• [How to complete this task] Count every line in the data below where the word "navigation" appears, then state only that count.

• [Supplied data]
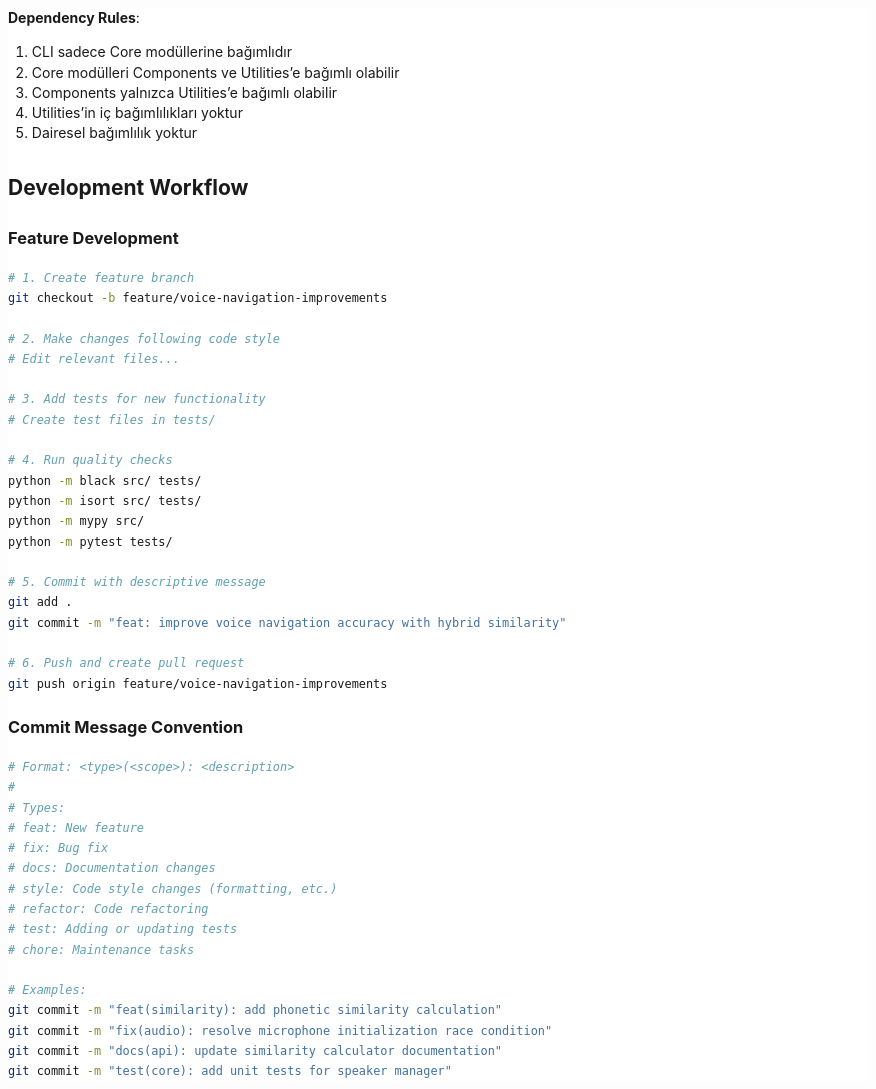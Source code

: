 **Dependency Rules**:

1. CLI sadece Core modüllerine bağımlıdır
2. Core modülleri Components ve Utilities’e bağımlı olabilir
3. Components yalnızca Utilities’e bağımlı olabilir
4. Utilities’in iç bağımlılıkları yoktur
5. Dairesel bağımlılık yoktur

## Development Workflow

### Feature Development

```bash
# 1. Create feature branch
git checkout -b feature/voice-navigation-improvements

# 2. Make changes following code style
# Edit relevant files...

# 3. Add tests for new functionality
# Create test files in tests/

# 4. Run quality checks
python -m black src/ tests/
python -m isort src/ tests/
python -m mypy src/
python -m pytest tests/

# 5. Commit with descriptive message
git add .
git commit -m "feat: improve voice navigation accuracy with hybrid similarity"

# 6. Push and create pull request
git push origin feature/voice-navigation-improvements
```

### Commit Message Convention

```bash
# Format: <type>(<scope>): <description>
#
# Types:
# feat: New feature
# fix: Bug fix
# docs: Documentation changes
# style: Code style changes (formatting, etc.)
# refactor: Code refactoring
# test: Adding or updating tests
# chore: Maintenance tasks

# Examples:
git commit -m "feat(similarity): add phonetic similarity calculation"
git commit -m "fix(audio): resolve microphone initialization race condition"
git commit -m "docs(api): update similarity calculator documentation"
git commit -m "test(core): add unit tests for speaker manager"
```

• [Result of the task] 3